*** RECORDS TO USE ***
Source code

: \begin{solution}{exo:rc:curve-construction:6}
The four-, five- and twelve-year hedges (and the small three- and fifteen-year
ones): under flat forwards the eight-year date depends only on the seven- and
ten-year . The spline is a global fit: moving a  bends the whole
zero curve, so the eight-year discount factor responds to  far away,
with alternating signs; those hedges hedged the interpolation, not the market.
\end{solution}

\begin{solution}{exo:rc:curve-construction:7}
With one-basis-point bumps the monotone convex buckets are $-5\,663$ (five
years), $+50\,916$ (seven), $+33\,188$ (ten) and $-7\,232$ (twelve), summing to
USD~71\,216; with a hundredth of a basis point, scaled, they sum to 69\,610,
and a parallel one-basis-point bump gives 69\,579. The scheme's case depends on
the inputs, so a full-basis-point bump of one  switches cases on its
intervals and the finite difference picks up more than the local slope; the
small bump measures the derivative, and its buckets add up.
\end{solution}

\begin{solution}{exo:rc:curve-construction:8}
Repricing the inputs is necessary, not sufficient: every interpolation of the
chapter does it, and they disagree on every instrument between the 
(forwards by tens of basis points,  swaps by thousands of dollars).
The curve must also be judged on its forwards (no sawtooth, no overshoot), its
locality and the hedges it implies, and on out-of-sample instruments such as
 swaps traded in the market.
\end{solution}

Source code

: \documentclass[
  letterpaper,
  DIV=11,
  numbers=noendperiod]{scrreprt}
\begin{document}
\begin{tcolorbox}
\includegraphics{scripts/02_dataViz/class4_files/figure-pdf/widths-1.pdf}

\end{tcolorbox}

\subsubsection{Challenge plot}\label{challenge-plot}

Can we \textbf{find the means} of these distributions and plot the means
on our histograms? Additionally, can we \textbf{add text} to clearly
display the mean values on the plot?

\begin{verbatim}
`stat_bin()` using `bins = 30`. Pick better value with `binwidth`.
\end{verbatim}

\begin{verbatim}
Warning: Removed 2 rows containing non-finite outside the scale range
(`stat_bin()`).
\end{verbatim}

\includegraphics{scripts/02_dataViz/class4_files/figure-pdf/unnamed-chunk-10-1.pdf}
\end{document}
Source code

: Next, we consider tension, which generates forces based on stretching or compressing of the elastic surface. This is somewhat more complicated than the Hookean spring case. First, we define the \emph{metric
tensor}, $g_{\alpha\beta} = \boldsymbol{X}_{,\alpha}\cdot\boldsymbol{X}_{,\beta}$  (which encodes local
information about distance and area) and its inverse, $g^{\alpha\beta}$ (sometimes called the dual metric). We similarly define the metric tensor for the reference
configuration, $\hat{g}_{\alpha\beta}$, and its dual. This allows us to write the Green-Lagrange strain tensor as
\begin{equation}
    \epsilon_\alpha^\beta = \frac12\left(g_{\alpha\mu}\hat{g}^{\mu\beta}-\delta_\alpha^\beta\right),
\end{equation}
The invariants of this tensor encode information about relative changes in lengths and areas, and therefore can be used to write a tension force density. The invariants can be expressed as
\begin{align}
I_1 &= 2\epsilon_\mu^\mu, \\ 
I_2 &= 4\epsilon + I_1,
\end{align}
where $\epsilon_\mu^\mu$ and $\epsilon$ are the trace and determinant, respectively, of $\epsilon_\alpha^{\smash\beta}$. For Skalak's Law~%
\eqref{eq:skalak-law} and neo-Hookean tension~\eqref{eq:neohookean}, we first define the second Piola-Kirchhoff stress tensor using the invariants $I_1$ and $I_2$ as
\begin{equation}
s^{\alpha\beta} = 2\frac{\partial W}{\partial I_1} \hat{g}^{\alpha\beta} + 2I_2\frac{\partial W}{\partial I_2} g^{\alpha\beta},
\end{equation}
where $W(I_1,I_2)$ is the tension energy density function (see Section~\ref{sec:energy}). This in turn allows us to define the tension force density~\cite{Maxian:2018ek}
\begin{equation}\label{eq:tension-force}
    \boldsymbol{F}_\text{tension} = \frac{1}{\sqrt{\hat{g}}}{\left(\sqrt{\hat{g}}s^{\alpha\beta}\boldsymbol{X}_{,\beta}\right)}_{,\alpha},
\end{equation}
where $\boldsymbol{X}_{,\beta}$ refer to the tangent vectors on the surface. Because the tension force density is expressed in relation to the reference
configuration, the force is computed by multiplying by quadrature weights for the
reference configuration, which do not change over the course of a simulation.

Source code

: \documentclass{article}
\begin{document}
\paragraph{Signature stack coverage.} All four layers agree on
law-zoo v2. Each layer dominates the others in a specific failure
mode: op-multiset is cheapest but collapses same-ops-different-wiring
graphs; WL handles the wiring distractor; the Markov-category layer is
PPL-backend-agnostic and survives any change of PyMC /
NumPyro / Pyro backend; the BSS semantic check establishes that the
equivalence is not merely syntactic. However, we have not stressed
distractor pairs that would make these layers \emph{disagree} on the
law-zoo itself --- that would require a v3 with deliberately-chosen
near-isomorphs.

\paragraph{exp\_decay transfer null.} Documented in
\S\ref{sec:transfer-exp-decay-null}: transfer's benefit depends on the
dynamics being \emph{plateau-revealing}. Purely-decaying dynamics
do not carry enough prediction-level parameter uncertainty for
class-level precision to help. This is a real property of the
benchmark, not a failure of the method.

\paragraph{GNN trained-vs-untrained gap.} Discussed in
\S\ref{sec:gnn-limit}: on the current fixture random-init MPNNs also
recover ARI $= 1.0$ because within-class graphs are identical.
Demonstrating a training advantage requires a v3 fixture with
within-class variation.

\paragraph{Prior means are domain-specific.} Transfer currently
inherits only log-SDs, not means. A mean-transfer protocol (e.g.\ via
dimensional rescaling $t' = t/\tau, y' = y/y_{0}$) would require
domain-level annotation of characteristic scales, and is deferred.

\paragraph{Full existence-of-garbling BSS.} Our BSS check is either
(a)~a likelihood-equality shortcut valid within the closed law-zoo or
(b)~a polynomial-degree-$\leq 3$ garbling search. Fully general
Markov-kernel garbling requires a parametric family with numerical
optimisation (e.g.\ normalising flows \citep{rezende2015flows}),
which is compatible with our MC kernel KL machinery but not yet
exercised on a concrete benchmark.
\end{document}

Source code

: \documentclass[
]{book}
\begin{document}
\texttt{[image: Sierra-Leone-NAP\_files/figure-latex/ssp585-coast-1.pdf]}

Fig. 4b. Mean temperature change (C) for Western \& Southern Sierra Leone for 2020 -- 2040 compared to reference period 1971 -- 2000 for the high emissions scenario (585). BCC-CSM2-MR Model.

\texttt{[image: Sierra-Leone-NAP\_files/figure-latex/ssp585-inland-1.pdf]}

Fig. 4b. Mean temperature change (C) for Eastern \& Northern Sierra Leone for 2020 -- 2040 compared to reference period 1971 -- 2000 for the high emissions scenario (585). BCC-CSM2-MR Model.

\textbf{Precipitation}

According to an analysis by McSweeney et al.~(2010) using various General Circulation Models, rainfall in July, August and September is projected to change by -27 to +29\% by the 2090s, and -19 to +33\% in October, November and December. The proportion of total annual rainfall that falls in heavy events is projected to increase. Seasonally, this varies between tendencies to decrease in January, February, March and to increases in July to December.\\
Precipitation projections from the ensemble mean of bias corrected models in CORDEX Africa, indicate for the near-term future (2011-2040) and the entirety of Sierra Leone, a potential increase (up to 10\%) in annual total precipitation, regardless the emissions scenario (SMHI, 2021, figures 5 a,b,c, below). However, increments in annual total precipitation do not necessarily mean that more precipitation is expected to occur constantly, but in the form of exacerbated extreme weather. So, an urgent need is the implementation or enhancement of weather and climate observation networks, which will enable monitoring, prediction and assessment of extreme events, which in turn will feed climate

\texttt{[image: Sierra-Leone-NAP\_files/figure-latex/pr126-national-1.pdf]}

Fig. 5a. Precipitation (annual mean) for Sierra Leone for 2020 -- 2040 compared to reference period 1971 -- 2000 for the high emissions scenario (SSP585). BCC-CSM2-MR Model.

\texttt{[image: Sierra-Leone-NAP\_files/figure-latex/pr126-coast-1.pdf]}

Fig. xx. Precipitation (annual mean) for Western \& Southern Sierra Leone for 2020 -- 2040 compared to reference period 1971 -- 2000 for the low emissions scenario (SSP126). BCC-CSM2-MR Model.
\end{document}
*** End of RECORDS TO USE ***
> [AIM OF THE EXERCISE] Report every line of the entries that carries the word "write".

> [OUTPUT]
configuration, $\hat{g}_{\alpha\beta}$, and its dual. This allows us to write the Green-Lagrange strain tensor as
The invariants of this tensor encode information about relative changes in lengths and areas, and therefore can be used to write a tension force density. The invariants can be expressed as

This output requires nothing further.